Task directions: Using the data beneath this instruction, retype only the lines from the one that contains "##### Animal Role: Bear" down to the one that contains "For the AdvancedMovement, I", both included, exactly as they appear.

Entries taken from a collection
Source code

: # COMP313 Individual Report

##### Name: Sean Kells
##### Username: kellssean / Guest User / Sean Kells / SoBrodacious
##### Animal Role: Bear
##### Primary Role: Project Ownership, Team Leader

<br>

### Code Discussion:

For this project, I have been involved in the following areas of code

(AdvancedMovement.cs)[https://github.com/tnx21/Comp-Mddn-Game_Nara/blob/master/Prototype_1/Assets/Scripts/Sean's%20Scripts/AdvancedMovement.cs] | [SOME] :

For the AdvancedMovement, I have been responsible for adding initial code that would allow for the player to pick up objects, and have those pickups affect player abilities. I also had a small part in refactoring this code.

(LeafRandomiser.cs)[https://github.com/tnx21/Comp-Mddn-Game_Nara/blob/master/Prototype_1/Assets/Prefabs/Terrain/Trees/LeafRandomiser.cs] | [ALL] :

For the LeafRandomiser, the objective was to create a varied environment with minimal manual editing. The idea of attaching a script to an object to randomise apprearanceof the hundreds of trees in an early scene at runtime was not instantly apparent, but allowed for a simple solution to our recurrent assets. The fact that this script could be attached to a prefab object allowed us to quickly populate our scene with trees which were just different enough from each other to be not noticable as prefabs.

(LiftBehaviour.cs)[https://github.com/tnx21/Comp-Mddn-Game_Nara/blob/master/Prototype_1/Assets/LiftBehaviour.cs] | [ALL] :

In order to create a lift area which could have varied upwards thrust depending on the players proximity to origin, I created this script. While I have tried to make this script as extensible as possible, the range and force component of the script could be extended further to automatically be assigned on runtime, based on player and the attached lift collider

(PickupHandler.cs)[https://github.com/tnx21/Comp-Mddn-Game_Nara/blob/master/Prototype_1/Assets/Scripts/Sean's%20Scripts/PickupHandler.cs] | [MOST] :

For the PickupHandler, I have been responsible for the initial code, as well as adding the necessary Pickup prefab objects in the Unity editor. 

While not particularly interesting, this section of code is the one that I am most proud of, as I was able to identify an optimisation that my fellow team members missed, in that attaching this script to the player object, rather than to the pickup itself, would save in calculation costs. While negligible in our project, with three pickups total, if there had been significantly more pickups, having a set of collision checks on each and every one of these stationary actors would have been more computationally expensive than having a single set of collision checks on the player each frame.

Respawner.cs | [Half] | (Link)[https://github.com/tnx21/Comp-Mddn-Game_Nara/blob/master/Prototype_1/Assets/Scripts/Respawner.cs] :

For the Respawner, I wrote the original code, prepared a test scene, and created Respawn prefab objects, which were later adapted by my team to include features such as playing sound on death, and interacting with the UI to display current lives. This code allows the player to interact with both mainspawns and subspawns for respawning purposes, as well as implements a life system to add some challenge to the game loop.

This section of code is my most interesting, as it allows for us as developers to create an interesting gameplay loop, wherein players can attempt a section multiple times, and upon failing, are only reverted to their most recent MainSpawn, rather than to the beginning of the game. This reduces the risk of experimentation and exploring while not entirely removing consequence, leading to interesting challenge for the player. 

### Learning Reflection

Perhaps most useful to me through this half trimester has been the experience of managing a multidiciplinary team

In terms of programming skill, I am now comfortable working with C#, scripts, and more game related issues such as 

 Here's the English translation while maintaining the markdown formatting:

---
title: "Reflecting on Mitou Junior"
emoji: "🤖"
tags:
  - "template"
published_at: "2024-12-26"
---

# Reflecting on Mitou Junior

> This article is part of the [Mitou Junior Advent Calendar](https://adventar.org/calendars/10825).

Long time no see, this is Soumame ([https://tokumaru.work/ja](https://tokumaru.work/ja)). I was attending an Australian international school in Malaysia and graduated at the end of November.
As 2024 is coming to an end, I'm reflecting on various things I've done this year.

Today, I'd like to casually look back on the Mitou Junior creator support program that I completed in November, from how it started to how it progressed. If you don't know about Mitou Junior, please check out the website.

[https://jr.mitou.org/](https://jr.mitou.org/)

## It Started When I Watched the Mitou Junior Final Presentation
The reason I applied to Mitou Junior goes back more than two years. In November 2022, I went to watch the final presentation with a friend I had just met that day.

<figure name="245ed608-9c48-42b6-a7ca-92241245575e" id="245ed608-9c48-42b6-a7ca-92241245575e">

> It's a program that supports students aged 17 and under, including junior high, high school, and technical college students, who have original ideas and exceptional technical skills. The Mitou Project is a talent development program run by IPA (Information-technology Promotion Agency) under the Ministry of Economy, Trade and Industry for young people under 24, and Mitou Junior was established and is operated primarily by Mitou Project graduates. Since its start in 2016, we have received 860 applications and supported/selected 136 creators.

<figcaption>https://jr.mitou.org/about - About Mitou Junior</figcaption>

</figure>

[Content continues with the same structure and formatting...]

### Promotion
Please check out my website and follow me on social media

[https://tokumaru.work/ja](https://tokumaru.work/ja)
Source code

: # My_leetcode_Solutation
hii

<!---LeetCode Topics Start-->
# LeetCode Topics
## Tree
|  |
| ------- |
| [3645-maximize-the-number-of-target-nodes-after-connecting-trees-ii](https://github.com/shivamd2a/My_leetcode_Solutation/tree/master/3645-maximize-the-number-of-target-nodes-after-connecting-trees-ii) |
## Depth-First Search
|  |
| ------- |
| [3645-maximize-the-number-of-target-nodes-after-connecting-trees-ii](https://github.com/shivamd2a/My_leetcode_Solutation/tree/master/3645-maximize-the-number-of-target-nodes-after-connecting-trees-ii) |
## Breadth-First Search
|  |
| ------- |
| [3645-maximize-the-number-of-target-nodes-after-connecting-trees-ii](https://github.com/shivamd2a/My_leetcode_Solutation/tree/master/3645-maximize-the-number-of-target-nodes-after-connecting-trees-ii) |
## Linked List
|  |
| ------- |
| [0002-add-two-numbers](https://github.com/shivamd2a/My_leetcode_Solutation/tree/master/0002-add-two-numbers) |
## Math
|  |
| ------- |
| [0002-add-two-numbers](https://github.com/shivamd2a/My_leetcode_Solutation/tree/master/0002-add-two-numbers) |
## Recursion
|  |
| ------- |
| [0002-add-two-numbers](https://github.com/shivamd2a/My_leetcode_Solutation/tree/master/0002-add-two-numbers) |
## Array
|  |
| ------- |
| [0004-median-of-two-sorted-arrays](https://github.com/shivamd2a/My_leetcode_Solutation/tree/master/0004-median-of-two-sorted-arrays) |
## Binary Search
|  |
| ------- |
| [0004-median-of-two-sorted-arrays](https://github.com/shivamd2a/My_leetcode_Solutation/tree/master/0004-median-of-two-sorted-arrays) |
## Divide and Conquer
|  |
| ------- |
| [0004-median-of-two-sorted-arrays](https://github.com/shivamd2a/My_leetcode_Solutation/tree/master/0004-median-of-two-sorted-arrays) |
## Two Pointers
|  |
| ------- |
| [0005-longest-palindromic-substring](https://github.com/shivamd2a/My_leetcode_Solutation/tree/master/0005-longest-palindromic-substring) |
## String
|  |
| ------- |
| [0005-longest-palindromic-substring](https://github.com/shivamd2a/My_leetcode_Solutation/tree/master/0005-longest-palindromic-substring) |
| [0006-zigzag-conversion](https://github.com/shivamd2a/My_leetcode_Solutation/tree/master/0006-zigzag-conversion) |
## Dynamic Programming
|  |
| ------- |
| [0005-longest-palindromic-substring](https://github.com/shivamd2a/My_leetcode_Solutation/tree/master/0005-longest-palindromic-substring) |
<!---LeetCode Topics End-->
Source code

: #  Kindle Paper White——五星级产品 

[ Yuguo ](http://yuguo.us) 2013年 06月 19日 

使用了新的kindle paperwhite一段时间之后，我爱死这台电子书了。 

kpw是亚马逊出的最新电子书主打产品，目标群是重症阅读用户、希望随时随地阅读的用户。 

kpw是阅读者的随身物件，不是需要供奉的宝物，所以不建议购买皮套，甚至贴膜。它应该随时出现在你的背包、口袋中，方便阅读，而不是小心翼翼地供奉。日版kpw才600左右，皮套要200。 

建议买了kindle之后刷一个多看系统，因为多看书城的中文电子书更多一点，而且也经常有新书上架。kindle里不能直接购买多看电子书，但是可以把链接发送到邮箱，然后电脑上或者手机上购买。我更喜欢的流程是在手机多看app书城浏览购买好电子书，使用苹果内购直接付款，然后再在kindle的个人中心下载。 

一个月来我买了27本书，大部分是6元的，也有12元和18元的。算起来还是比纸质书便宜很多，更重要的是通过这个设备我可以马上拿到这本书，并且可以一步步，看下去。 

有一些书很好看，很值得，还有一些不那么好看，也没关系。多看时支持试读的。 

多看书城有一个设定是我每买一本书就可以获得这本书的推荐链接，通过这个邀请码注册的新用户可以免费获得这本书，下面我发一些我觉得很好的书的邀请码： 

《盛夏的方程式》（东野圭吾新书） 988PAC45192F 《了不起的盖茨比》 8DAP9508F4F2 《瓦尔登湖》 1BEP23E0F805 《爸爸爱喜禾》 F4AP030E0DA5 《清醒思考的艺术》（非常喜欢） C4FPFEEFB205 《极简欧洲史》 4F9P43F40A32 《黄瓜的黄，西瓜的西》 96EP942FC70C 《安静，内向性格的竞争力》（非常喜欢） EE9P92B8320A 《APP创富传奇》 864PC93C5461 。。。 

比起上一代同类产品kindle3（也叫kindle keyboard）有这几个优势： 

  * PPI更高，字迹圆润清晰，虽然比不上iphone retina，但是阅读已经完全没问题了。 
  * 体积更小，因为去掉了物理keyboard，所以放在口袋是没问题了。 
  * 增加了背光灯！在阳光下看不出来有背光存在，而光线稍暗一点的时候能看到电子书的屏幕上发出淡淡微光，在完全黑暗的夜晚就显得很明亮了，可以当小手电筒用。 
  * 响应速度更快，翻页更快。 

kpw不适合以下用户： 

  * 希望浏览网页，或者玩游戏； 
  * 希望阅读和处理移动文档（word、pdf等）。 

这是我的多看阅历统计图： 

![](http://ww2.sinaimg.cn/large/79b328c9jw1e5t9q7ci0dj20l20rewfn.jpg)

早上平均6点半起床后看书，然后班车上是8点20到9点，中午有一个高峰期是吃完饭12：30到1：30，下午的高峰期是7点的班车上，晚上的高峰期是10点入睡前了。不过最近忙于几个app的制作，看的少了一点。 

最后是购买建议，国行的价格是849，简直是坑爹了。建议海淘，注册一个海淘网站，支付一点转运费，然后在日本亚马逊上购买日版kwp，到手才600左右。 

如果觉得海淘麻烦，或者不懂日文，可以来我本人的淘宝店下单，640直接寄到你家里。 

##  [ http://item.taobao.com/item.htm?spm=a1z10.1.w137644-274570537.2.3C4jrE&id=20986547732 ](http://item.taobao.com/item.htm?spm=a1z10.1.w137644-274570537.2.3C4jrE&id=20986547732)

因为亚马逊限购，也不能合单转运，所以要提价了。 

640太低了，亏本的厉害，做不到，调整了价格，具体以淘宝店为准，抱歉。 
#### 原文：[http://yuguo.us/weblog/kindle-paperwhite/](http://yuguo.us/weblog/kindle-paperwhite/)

Response to this task:
##### Animal Role: Bear
##### Primary Role: Project Ownership, Team Leader

<br>

### Code Discussion:

For this project, I have been involved in the following areas of code

(AdvancedMovement.cs)[https://github.com/tnx21/Comp-Mddn-Game_Nara/blob/master/Prototype_1/Assets/Scripts/Sean's%20Scripts/AdvancedMovement.cs] | [SOME] :

For the AdvancedMovement, I have been responsible for adding initial code that would allow for the player to pick up objects, and have those pickups affect player abilities. I also had a small part in refactoring this code.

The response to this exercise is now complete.